L’ONU ha invece fatto sapere che nessuna delle parti ha al momento intenzione di negoziare e quello che avrebbe dovuto essere il secondo giorno di tregua vede un cessate il fuoco rispettato solo in alcune parti del paese, in particolar modo gli scontri sono continuati nei pressi dell’aeroporto internazionale di Khartoum, della residenza ufficiale del presidente e verso siti militari.

L’antefatto
Facciamo un passo indietro e cerchiamo di ricostruire lo scenario che ha portato all’inizio degli scontri, cercheremo di non andare troppo indietro nel tempo ma è necessario partire dal 1956, anno della crisi del canale di Suez e, allo stesso tempo, anno dell’indipendenza del Sudan dal Regno Unito. Ripercorrendo velocemente questi sessanta e più anni, bisogna fissare, oltre ai numerosi governi militari, il periodo che dal 1989 al 2019 ha visto dittatore il “presidente” Omar Hasan Ahmad al-Bashir.

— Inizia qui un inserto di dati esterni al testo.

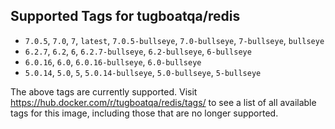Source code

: ## Supported Tags for tugboatqa/redis

* `7.0.5`, `7.0`, `7`, `latest`, `7.0.5-bullseye`, `7.0-bullseye`, `7-bullseye`, `bullseye`
* `6.2.7`, `6.2`, `6`, `6.2.7-bullseye`, `6.2-bullseye`, `6-bullseye`
* `6.0.16`, `6.0`, `6.0.16-bullseye`, `6.0-bullseye`
* `5.0.14`, `5.0`, `5`, `5.0.14-bullseye`, `5.0-bullseye`, `5-bullseye`

The above tags are currently supported. Visit https://hub.docker.com/r/tugboatqa/redis/tags/ to see a list of all available tags for this image, including those that are no longer supported.
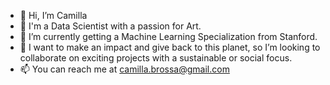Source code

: - 👋 Hi, I’m Camilla
- 👀 I'm a Data Scientist with a passion for Art.
- 🌱 I’m currently getting a Machine Learning Specialization from Stanford.
- 💞️ I want to make an impact and give back to this planet, so I’m looking to collaborate on exciting projects with a sustainable or social focus.
- 📫 You can reach me at camilla.brossa@gmail.com

<!---
camillabrossa/camillabrossa is a ✨ special ✨ repository because its `README.md` (this file) appears on your GitHub profile.
You can click the Preview link to take a look at your changes.
--->
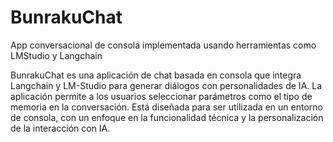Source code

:# BunrakuChat
App conversacional de consola implementada usando herramientas como LMStudio y Langchain


BunrakuChat es una aplicación de chat basada en consola que integra Langchain y LM-Studio para generar diálogos con personalidades de IA. La aplicación permite a los usuarios seleccionar parámetros como el tipo de memoria en la conversación. Está diseñada para ser utilizada en un entorno de consola, con un enfoque en la funcionalidad técnica y la personalización de la interacción con IA.
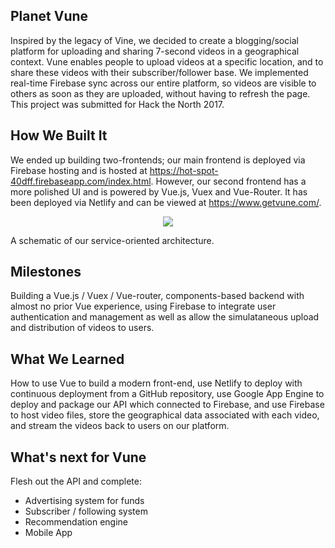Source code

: ## Planet Vune

Inspired by the legacy of Vine, we decided to create a blogging/social platform for uploading and sharing 7-second videos in a 
geographical context. Vune enables people to upload videos at a specific location, and to share these videos with their 
subscriber/follower base. We implemented real-time Firebase sync across our entire platform, so videos are visible to others as 
soon as they are uploaded, without having to refresh the page. This project was submitted for Hack the North 2017.

## How We Built It

We ended up building two-frontends; our main frontend is deployed via Firebase hosting and is hosted at 
https://hot-spot-40dff.firebaseapp.com/index.html. However, our second frontend has a more polished UI and is powered by Vue.js, Vuex and 
Vue-Router. It has been deployed via Netlify and can be viewed at https://www.getvune.com/.

<p align="center"><img src ="https://cloud.githubusercontent.com/assets/16710726/22316883/234eed46-e33e-11e6-8913-56a7a99bd28b.png" /></p>
A schematic of our service-oriented architecture.

## Milestones

Building a Vue.js / Vuex / Vue-router, components-based backend with almost no prior Vue experience, using Firebase to integrate
user authentication and management as well as allow the simulataneous upload and distribution of videos to users.

## What We Learned

How to use Vue to build a modern front-end, use Netlify to deploy with continuous deployment from a GitHub repository, 
use Google App Engine to deploy and package our API which connected to Firebase, and use Firebase to host video files, 
store the geographical data associated with each video, and stream the videos back to users on our platform.

## What's next for Vune

Flesh out the API and complete:

- Advertising system for funds
- Subscriber / following system
- Recommendation engine
- Mobile App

Salito al potere con un colpo di stato, ha governato per un trentennio insieme al Fronte Nazionale Islamico di Ḥasan Turābī. Una dittatura con tutti i sacri crismi: privazione dei diritti fondamentali dell’uomo, tentativi di pulizia etnica, mutilazione genitale femminile e pena di morte per omosessualità e apostasia.

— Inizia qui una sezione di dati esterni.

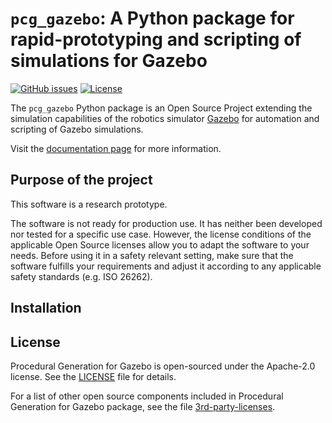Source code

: # `pcg_gazebo`: A Python package for rapid-prototyping and scripting of simulations for Gazebo

[![GitHub issues](https://img.shields.io/github/issues/boschresearch/pcg_gazebo_pkgs.svg)](https://github.com/boschresearch/pcg_gazebo/issues)
[![License](https://img.shields.io/badge/license-Apache%202-blue.svg)](https://github.com/boschresearch/pcg_gazebo/blob/master/LICENSE)

The `pcg_gazebo` Python package is an Open Source
Project extending the simulation capabilities of the robotics simulator [Gazebo](http://gazebosim.org/)
for automation and scripting of Gazebo simulations.

Visit the [documentation page](https://boschresearch.github.io/pcg_gazebo_pkgs/) for more information.

## Purpose of the project

This software is a research prototype.

The software is not ready for production use. It has neither been developed nor
tested for a specific use case. However, the license conditions of the
applicable Open Source licenses allow you to adapt the software to your needs.
Before using it in a safety relevant setting, make sure that the software
fulfills your requirements and adjust it according to any applicable safety
standards (e.g. ISO 26262).

## Installation

## License

Procedural Generation for Gazebo is open-sourced under the Apache-2.0 license. See the [LICENSE](https://github.com/boschresearch/pcg_gazebo/blob/master/LICENSE) file for details.

For a list of other open source components included in Procedural Generation for Gazebo package, see the file [3rd-party-licenses](https://github.com/boschresearch/pcg_gazebo/blob/master/3rd-party-licenses.md).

Il 2019 vede di fatto la fine di questo governo, la storia si ripete e, per mano di un golpe, Al-Bashir viene costretto alle dimissioni. A guidare quello che avrebbe dovuto essere un lento periodo di transizione verso la democrazia vi era Abdalla Hamdok ma, nuovamente, anche a causa della mancata integrazione dei rivoluzionari all’interno di un esercito regolare, due generali di fazioni contrastanti hanno ripreso a giocare alla guerra.

La prospettiva
Le due fazioni che si contendono il controllo del paese sono le “regolari” Forze Armate Sudanesi (FSA), guidate dal generale Abdel Fattah Abdelrahman Al-Burhan e il suo “ex-vice” Mohamed Hamdan Dagalo Hemeti, a capo delle Rapid Support Forces (RSF), gruppo paramilitare i cui componenti proveniente da alcune regioni del Darfur sono noti come janjāwīd, demoni a cavallo. Entrambe le fazioni erano coinvolte nei ripetuti colpi di stato falliti degli anni precedenti. Al-Burhan è accusato dalle RSF di voler instaurare nuovamente un regime di matrice islamica, ponendosi de facto come il nuovo Al-Bashir. Non è sciocco ipotizzare, come sempre, i notevoli influssi provenienti da paesi il cui intento sarebbe quello di offrire aiuti in maniera tentacolare, con un tornaconto economico e divisorio che è il prodotto della realpolitik. Una cosa è certa, siamo di fronte all’ennesima crisi umanitaria che vede, a poco più di dieci giorni dall’inizio del conflitto, 270.000 persone pronte a fuggire dalle proprie terre.